Aliette de Bodard: a Dive into Worldbuilding! hangout summary with VIDEO

We had a fantastic discussion with Aliette de Bodard, who kindly joined us all the way from Paris!

She has a new book coming out from Gollanz in 2015 entitled House of Shattered Wings. The story takes place in a post-apocalyptic Paris that was "nuked" during the Magician's War, roughly equivalent to World War I. The story was apparently a merging of two concepts, one of a society where magician families controlled banking etc. and one involving a drug made of ground angel bones. Aliette described this world as being more free-form than the world she explored in her Obsidian and Blood series.

The Obsidian and Blood series was very research-intensive and involved much history so as not to make mistakes. Delving into the details of a culture that has been exterminated is very difficult. She said that if she had it to do again, she would like to reach out to the contemporary indigenous population. Much of the research information was written by the Spaniards. The Aztecs considered pain and blood sacred, and their concept of war was fighting just until the temple fell, not actually bringing about total destruction.

She said she went about picking the point of view to be an insider because she is something of a contrarian, and she didn't want to play into the common narrative that presupposes Aztec society as doomed. Thus she needed to change the entire mindset - a difficult and to some extent impossible task. She used as many primary sources as possible and also some insider-vs.-outsider analysis. One of the challenges of using insider sources is that they don't explain things that they consider to be normal. For example, a Chinese story of a certain period will describe a woman as being carried in a palanquin because she can't walk, but won't mention that her feet have been bound.

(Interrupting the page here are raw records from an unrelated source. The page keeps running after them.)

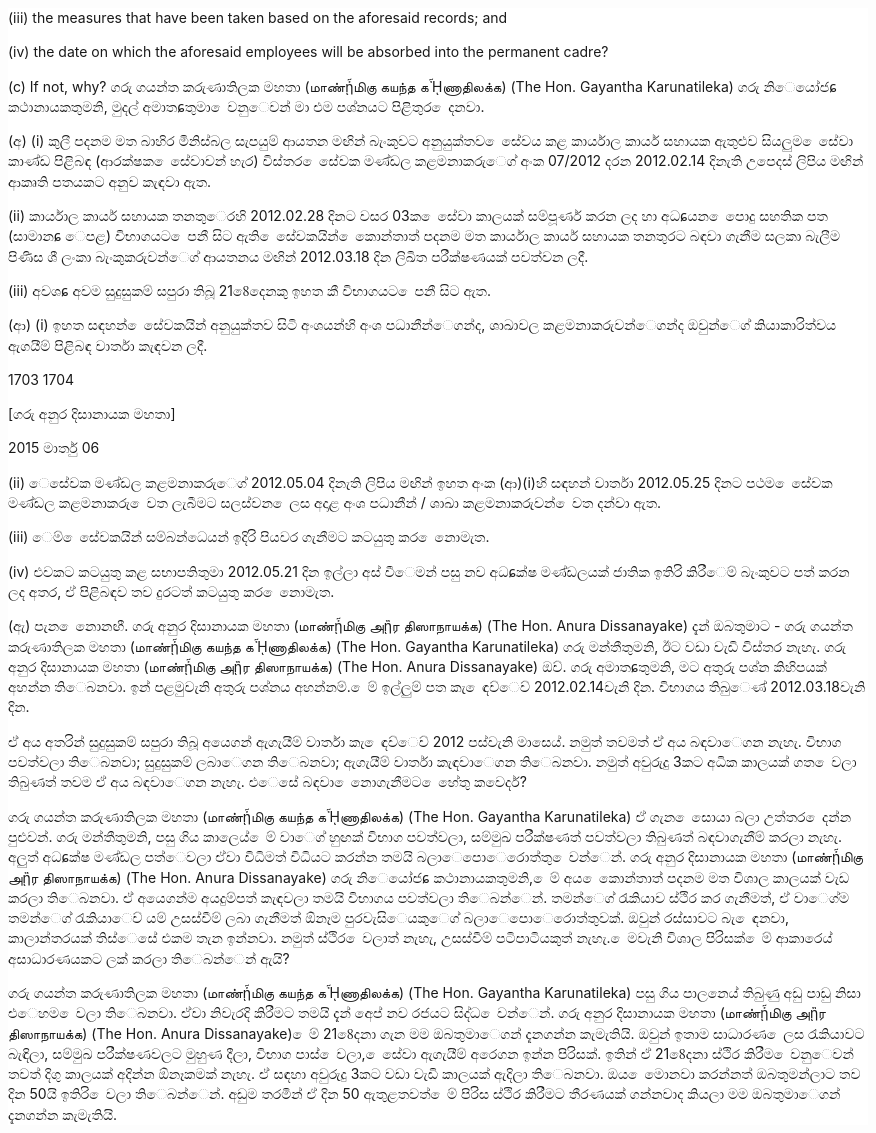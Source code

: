 (iii) the measures that have been taken based on the aforesaid records; and

(iv) the date on which the aforesaid employees will be absorbed into the permanent cadre?

(c) If not, why? ගරු ගයන්ත කරුණාතිලක මහතා (மாண்ᾗமிகு கயந்த கᾞணாதிலக்க) (The Hon. Gayantha Karunatileka) ගරු නිෙයෝජɕ කථානායකතුමනි, මුදල් අමාතɕතුමා ෙවනුෙවන් මා එම පශ්නයට පිළිතුර ෙදනවා.

(අ) (i) කුලී පදනම මත බාහිර මිනිස්බල සැපයුම් ආයතන මඟින් බැංකුවට අනුයුක්තව ෙසේවය කළ කාර්යාල කාර්ය සහායක ඇතුළුව සියලුම ෙසේවා කාණ්ඩ පිළිබඳ (ආරක්ෂක ෙසේවාවන් හැර) විස්තර ෙසේවක මණ්ඩල කළමනාකරුෙග් අංක 07/2012 දරන 2012.02.14 දිනැති උපෙදස් ලිපිය මඟින් ආකෘති පතයකට අනුව කැඳවා ඇත.

(ii) කාර්යාල කාර්ය සහායක තනතුෙරහි 2012.02.28 දිනට වසර 03ක ෙසේවා කාලයක් සම්පූර්ණ කරන ලද හා අධɕයන ෙපොදු සහතික පත (සාමානɕ ෙපළ) විභාගයට ෙපනී සිට ඇති ෙසේවකයින් ෙකොන්තාත් පදනම මත කාර්යාල කාර්ය සහායක තනතුරට බඳවා ගැනීම සලකා බැලීම පිණිස ශී ලංකා බැංකුකරුවන්ෙග් ආයතනය මඟින් 2012.03.18 දින ලිඛිත පරීක්ෂණයක් පවත්වන ලදී.

(iii) අවශɕ අවම සුදුසුකම් සපුරා තිබූ 218ෙදෙනකු ඉහත කී විභාගයට ෙපනී සිට ඇත.

(ආ) (i) ඉහත සඳහන් ෙසේවකයින් අනුයුක්තව සිටි අංශයන්හි අංශ පධානීන්ෙගන්ද, ශාඛාවල කළමනාකරුවන්ෙගන්ද ඔවුන්ෙග් කියාකාරිත්වය ඇගයීම් පිළිබඳ වාර්තා කැඳවන ලදී.

1703 1704

[ගරු අනුර දිසානායක මහතා]

2015 මාර්තු 06

(ii) ෙසේවක මණ්ඩල කළමනාකරුෙග් 2012.05.04 දිනැති ලිපිය මඟින් ඉහත අංක (ආ)(i)හි සඳහන් වාර්තා 2012.05.25 දිනට පථම ෙසේවක මණ්ඩල කළමනාකරු ෙවත ලැබීමට සලස්වන ෙලස අදාළ අංශ පධානීන් / ශාඛා කළමනාකරුවන් ෙවත දන්වා ඇත.

(iii) ෙම් ෙසේවකයින් සම්බන්ධෙයන් ඉදිරි පියවර ගැනීමට කටයුතු කර ෙනොමැත.

(iv) එවකට කටයුතු කළ සභාපතිතුමා 2012.05.21 දින ඉල්ලා අස් වීෙමන් පසු නව අධɕක්ෂ මණ්ඩලයක් ජාතික ඉතිරි කිරීෙම් බැංකුවට පත් කරන ලද අතර, ඒ පිළිබඳව තව දුරටත් කටයුතු කර ෙනොමැත.

(ඇ) පැන ෙනොනඟී. ගරු අනුර දිසානායක මහතා (மாண்ᾗமிகு அᾒர திஸாநாயக்க) (The Hon. Anura Dissanayake) දැන් ඔබතුමාට - ගරු ගයන්ත කරුණාතිලක මහතා (மாண்ᾗமிகு கயந்த கᾞணாதிலக்க) (The Hon. Gayantha Karunatileka) ගරු මන්තීතුමනි, ඊට වඩා වැඩි විස්තර නැහැ. ගරු අනුර දිසානායක මහතා (மாண்ᾗமிகு அᾒர திஸாநாயக்க) (The Hon. Anura Dissanayake) ඔව්. ගරු අමාතɕතුමනි, මට අතුරු පශ්න කිහිපයක් අහන්න තිෙබනවා. ඉන් පළමුවැනි අතුරු පශ්නය අහන්නම්. ෙම් ඉල්ලුම් පත කැ ෙඳව්ෙව් 2012.02.14වැනි දින. විභාගය තිබුෙණ් 2012.03.18වැනි දින.

ඒ අය අතරින් සුදුසුකම් සපුරා තිබූ අයෙගන් ඇගැයීම් වාර්තා කැ ෙඳව්ෙව් 2012 පස්වැනි මාසෙය්. නමුත් තවමත් ඒ අය බඳවාෙගන නැහැ. විභාග පවත්වලා තිෙබනවා; සුදුසුකම් ලබාෙගන තිෙබනවා; ඇගැයීම් වාර්තා කැඳවාෙගන තිෙබනවා. නමුත් අවුරුදු 3කට අධික කාලයක් ගත ෙවලා තිබුණත් තවම ඒ අය බඳවාෙගන නැහැ. එෙසේ බඳවා ෙනොගැනීමට ෙහේතු කවෙර්ද?

ගරු ගයන්ත කරුණාතිලක මහතා (மாண்ᾗமிகு கயந்த கᾞணாதிலக்க) (The Hon. Gayantha Karunatileka) ඒ ගැන ෙසොයා බලා උත්තර ෙදන්න පුළුවන්. ගරු මන්තීතුමනි, පසු ගිය කාලෙය් ෙම් වාෙග් හුඟක් විභාග පවත්වලා, සම්මුඛ පරීක්ෂණත් පවත්වලා තිබුණත් බඳවාගැනීම් කරලා නැහැ. අලුත් අධɕක්ෂ මණ්ඩල පත්ෙවලා ඒවා විධිමත් විධියට කරන්න තමයි බලාෙපොෙරොත්තු ෙවන්ෙන්. ගරු අනුර දිසානායක මහතා (மாண்ᾗமிகு அᾒர திஸாநாயக்க) (The Hon. Anura Dissanayake) ගරු නිෙයෝජɕ කථානායකතුමනි, ෙම් අය ෙකොන්තාත් පදනම මත විශාල කාලයක් වැඩ කරලා තිෙබනවා. ඒ අයෙගන්ම අයදුම්පත් කැඳවලා තමයි විභාගය පවත්වලා තිෙබන්ෙන්. තමන්ෙග් රැකියාව ස්ථිර කර ගැනීමත්, ඒ වාෙග්ම තමන්ෙග් රැකියාෙව් යම් උසස්වීම් ලබා ගැනීමත් ඕනෑම පුරවැසිෙයකුෙග් බලාෙපොෙරොත්තුවක්. ඔවුන් රස්සාවට බැ ෙඳනවා, කාලාන්තරයක් තිස්ෙසේ එකම තැන ඉන්නවා. නමුත් ස්ථිර ෙවලාත් නැහැ, උසස්වීම් පටිපාටියකුත් නැහැ. ෙමවැනි විශාල පිරිසක් ෙම් ආකාරෙය් අසාධාරණයකට ලක් කරලා තිෙබන්ෙන් ඇයි?

ගරු ගයන්ත කරුණාතිලක මහතා (மாண்ᾗமிகு கயந்த கᾞணாதிலக்க) (The Hon. Gayantha Karunatileka) පසු ගිය පාලනෙය් තිබුණු අඩු පාඩු නිසා එෙහම ෙවලා තිෙබනවා. ඒවා නිවැරදි කිරීමට තමයි දැන් අෙප් නව රජයට සිද්ධ ෙවන්ෙන්. ගරු අනුර දිසානායක මහතා (மாண்ᾗமிகு அᾒர திஸாநாயக்க) (The Hon. Anura Dissanayake) ෙම් 218ෙදනා ගැන මම ඔබතුමාෙගන් දැනගන්න කැමැතියි. ඔවුන් ඉතාම සාධාරණ ෙලස රැකියාවට බැඳිලා, සම්මුඛ පරීක්ෂණවලට මුහුණ දීලා, විභාග පාස් ෙවලා, ෙසේවා ඇගැයීම් අරෙගන ඉන්න පිරිසක්. ඉතින් ඒ 218ෙදනා ස්ථිර කිරීම ෙවනුෙවන් තවත් දිගු කාලයක් අදින්න ඕනෑකමක් නැහැ. ඒ සඳහා අවුරුදු 3කට වඩා වැඩි කාලයක් ඇදිලා තිෙබනවා. ඔය ෙමොනවා කරන්නත් ඔබතුමන්ලාට තව දින 50යි ඉතිරි ෙවලා තිෙබන්ෙන්. අඩුම තරමින් ඒ දින 50 ඇතුළතවත් ෙම් පිරිස ස්ථිර කිරීමට තීරණයක් ගන්නවාද කියලා මම ඔබතුමාෙගන් දැනගන්න කැමැතියි.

The risk involved thus becomes that we tend to apply our own biases when we try to fill in those blanks left by insider descriptions.

We then moved on to talk about her Xuya universe, an alternate history universe using a different blend of Chinese and Aztec cultures. In this universe, China has discovered the Americas first, and the Aztec civilization does not fall. She has the history sketched out on a basic level from this divergence point all the way to the space age. The west of the current US is Xuya, the south belongs to the Mexica (Aztecs) and the east is a smaller version of the US. She picks up many of her stories after these groups establish colonies in space.

There are tons of incredibly interesting ideas here. One is "ship minds," artificial intelligences that are a mix of organic and non-organic components. Part of their development is that they are carried in a human parent's womb. People in this universe have different attitudes to the technology. The Xuya tend to integrate ship minds into their families, and design them to have long lives. The Mexica use them as enlisted soldiers and do not extend their lives, while the people of European descent are catching up, still somewhat disgusted by the idea of incubating a ship mind in a human mother. Reggie asked how this intersected with women's rights. Aliette explained that the Xuya think it is an honor to have a mind as a child. The minds with their long lives and long memories are of great value to society and to a family. The Mexica see it as s duty, and the surrogate mothers are paid. The Mexica society has a degree of gender role segregation, but changing your gender is easy, which changes the game quite a bit.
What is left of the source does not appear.